Records for the exercise:
_ _ _ _ _ _ _
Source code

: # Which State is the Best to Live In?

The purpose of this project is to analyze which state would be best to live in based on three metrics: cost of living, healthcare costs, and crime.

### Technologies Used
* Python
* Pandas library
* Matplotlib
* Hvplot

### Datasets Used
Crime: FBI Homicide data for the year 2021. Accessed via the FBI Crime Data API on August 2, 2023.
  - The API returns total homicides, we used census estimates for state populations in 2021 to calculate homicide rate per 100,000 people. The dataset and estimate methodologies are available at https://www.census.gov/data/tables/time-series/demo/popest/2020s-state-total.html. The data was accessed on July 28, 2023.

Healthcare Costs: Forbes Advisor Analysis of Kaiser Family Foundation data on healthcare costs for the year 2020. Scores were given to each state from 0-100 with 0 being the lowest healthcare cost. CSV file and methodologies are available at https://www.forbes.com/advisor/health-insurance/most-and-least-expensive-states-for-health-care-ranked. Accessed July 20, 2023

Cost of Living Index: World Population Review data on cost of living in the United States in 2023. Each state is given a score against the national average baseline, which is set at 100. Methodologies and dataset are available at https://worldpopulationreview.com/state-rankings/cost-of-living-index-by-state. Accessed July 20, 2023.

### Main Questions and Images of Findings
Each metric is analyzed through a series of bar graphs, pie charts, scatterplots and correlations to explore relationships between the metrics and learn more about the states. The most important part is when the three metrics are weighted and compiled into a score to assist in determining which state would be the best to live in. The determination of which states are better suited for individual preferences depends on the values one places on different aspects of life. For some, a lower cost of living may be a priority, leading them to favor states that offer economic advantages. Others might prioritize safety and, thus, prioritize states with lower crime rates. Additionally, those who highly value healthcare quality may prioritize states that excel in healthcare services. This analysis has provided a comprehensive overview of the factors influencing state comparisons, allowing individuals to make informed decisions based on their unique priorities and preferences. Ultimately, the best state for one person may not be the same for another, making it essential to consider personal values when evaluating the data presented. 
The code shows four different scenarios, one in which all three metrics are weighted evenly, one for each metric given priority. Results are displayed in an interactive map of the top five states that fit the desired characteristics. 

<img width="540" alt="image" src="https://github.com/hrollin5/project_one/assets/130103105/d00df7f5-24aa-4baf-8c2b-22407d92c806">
_ _ _ _ _ _ _
Directions: Above are the records; copy each line from them that includes the string "costs".

Written solution:
The purpose of this project is to analyze which state would be best to live in based on three metrics: cost of living, healthcare costs, and crime.
Healthcare Costs: Forbes Advisor Analysis of Kaiser Family Foundation data on healthcare costs for the year 2020. Scores were given to each state from 0-100 with 0 being the lowest healthcare cost. CSV file and methodologies are available at https://www.forbes.com/advisor/health-insurance/most-and-least-expensive-states-for-health-care-ranked. Accessed July 20, 2023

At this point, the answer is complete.